↓↓↓
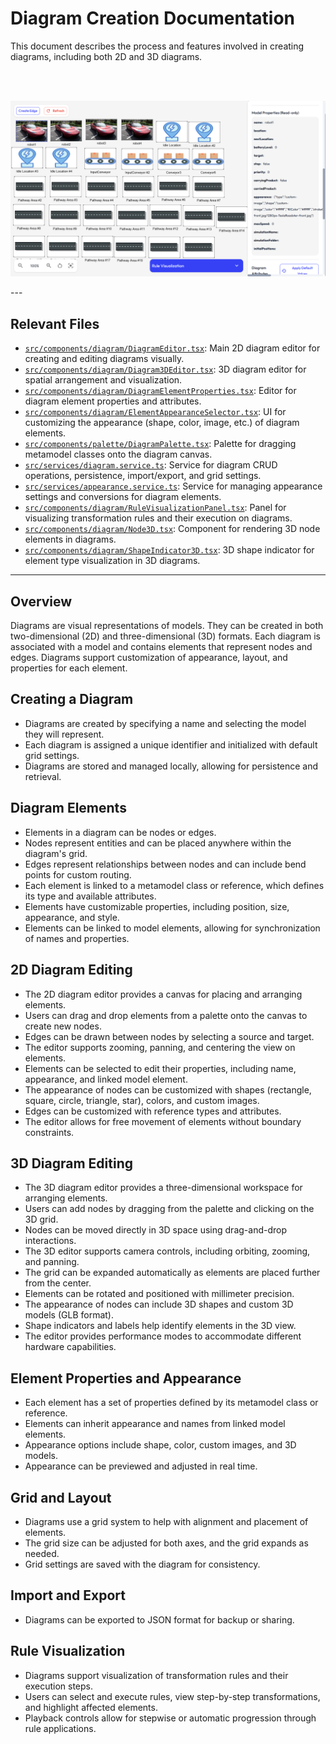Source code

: 
# Diagram Creation Documentation

This document describes the process and features involved in creating diagrams, including both 2D and 3D diagrams. 

<br><br>


<p align="center">
  <img src="../images/2ddiagram_interface.PNG" alt="Metamodel Design" width="800"/>
</p>
---

## Relevant Files

- [`src/components/diagram/DiagramEditor.tsx`](../src/components/diagram/DiagramEditor.tsx): Main 2D diagram editor for creating and editing diagrams visually.
- [`src/components/diagram/Diagram3DEditor.tsx`](../src/components/diagram/Diagram3DEditor.tsx): 3D diagram editor for spatial arrangement and visualization.
- [`src/components/diagram/DiagramElementProperties.tsx`](../src/components/diagram/DiagramElementProperties.tsx): Editor for diagram element properties and attributes.
- [`src/components/diagram/ElementAppearanceSelector.tsx`](../src/components/diagram/ElementAppearanceSelector.tsx): UI for customizing the appearance (shape, color, image, etc.) of diagram elements.
- [`src/components/palette/DiagramPalette.tsx`](../src/components/palette/DiagramPalette.tsx): Palette for dragging metamodel classes onto the diagram canvas.
- [`src/services/diagram.service.ts`](../src/services/diagram.service.ts): Service for diagram CRUD operations, persistence, import/export, and grid settings.
- [`src/services/appearance.service.ts`](../src/services/appearance.service.ts): Service for managing appearance settings and conversions for diagram elements.
- [`src/components/diagram/RuleVisualizationPanel.tsx`](../src/components/diagram/RuleVisualizationPanel.tsx): Panel for visualizing transformation rules and their execution on diagrams.
- [`src/components/diagram/Node3D.tsx`](../src/components/diagram/Node3D.tsx): Component for rendering 3D node elements in diagrams.
- [`src/components/diagram/ShapeIndicator3D.tsx`](../src/components/diagram/ShapeIndicator3D.tsx): 3D shape indicator for element type visualization in 3D diagrams.

---

## Overview

Diagrams are visual representations of models. They can be created in both two-dimensional (2D) and three-dimensional (3D) formats. Each diagram is associated with a model and contains elements that represent nodes and edges. Diagrams support customization of appearance, layout, and properties for each element.

## Creating a Diagram

- Diagrams are created by specifying a name and selecting the model they will represent.
- Each diagram is assigned a unique identifier and initialized with default grid settings.
- Diagrams are stored and managed locally, allowing for persistence and retrieval.

## Diagram Elements

- Elements in a diagram can be nodes or edges.
- Nodes represent entities and can be placed anywhere within the diagram's grid.
- Edges represent relationships between nodes and can include bend points for custom routing.
- Each element is linked to a metamodel class or reference, which defines its type and available attributes.
- Elements have customizable properties, including position, size, appearance, and style.
- Elements can be linked to model elements, allowing for synchronization of names and properties.

## 2D Diagram Editing

- The 2D diagram editor provides a canvas for placing and arranging elements.
- Users can drag and drop elements from a palette onto the canvas to create new nodes.
- Edges can be drawn between nodes by selecting a source and target.
- The editor supports zooming, panning, and centering the view on elements.
- Elements can be selected to edit their properties, including name, appearance, and linked model element.
- The appearance of nodes can be customized with shapes (rectangle, square, circle, triangle, star), colors, and custom images.
- Edges can be customized with reference types and attributes.
- The editor allows for free movement of elements without boundary constraints.

## 3D Diagram Editing

- The 3D diagram editor provides a three-dimensional workspace for arranging elements.
- Users can add nodes by dragging from the palette and clicking on the 3D grid.
- Nodes can be moved directly in 3D space using drag-and-drop interactions.
- The 3D editor supports camera controls, including orbiting, zooming, and panning.
- The grid can be expanded automatically as elements are placed further from the center.
- Elements can be rotated and positioned with millimeter precision.
- The appearance of nodes can include 3D shapes and custom 3D models (GLB format).
- Shape indicators and labels help identify elements in the 3D view.
- The editor provides performance modes to accommodate different hardware capabilities.

## Element Properties and Appearance

- Each element has a set of properties defined by its metamodel class or reference.
- Elements can inherit appearance and names from linked model elements.
- Appearance options include shape, color, custom images, and 3D models.
- Appearance can be previewed and adjusted in real time.

## Grid and Layout

- Diagrams use a grid system to help with alignment and placement of elements.
- The grid size can be adjusted for both axes, and the grid expands as needed.
- Grid settings are saved with the diagram for consistency.

## Import and Export

- Diagrams can be exported to JSON format for backup or sharing.

## Rule Visualization

- Diagrams support visualization of transformation rules and their execution steps.
- Users can select and execute rules, view step-by-step transformations, and highlight affected elements.
- Playback controls allow for stepwise or automatic progression through rule applications.


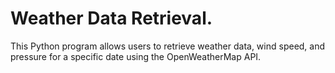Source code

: # Weather Data Retrieval.
This Python program allows users to retrieve weather data, wind speed, and pressure for a specific date using the OpenWeatherMap API.

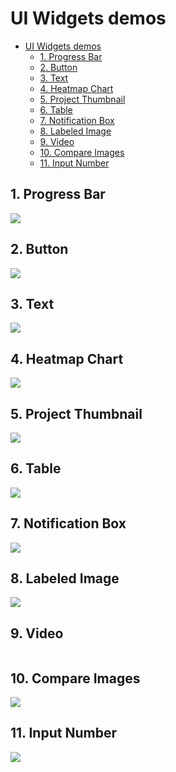 # UI Widgets demos

- [UI Widgets demos](#ui-widgets-demos)
  - [1. Progress Bar](#1-progress-bar)
  - [2. Button](#2-button)
  - [3. Text](#3-text)
  - [4. Heatmap Chart](#4-heatmap-chart)
  - [5. Project Thumbnail](#5-project-thumbnail)
  - [6. Table](#6-table)
  - [7. Notification Box](#7-notification-box)
  - [8. Labeled Image](#8-labeled-image)
  - [9. Video](#9-video)
  - [10. Compare Images](#10-compare-images)
  - [11. Input Number](#11-input-number)

## 1. Progress Bar

<img src="https://user-images.githubusercontent.com/48913536/184925928-c035b6bd-6716-4080-9fac-d01967b01126.png">

## 2. Button

<img src="https://user-images.githubusercontent.com/48913536/184925932-732c1efe-6db1-421b-a91d-8ae73926dc57.png">

 ## 3. Text

<img src="https://user-images.githubusercontent.com/48913536/184932042-5167b4ab-a86d-4c59-90c9-999b99d40b61.png">

## 4. Heatmap Chart

<img src="https://user-images.githubusercontent.com/48913536/185384770-3ef23d98-5afa-469d-a402-6d5650cc5aa5.png">

## 5. Project Thumbnail

<img src="https://user-images.githubusercontent.com/48913536/185097431-11228041-48be-4dab-9cf0-58c6bafebe71.png">

## 6. Table

<img src="https://user-images.githubusercontent.com/48913536/185152805-453970ab-9e44-4468-bf9d-0ef6160b6e77.png">

 ## 7. Notification Box

<img src="https://user-images.githubusercontent.com/48913536/185111011-e325e6a3-d0ab-4f35-b5ed-144d080c2550.png">

## 8. Labeled Image

<img src="https://user-images.githubusercontent.com/48913536/185367681-f00b42aa-c73a-42cd-b366-cffa91e83242.png">

## 9. Video

<img src="">

## 10. Compare Images

<img src="https://user-images.githubusercontent.com/48913536/189123021-9ebaeb67-9262-46b4-aaea-7f5a9de2f7c8.png">

## 11. Input Number

<img src="https://user-images.githubusercontent.com/48913536/189334399-d71095a3-ae34-4685-a868-fb7a332cca90.png">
↑↑↑
--- About this task ---
The answer must be the line containing "## 9. Video" and every line after it to the end of the data, exactly as written.

--- Your solution ---
## 9. Video

<img src="">

## 10. Compare Images

<img src="https://user-images.githubusercontent.com/48913536/189123021-9ebaeb67-9262-46b4-aaea-7f5a9de2f7c8.png">

## 11. Input Number

<img src="https://user-images.githubusercontent.com/48913536/189334399-d71095a3-ae34-4685-a868-fb7a332cca90.png">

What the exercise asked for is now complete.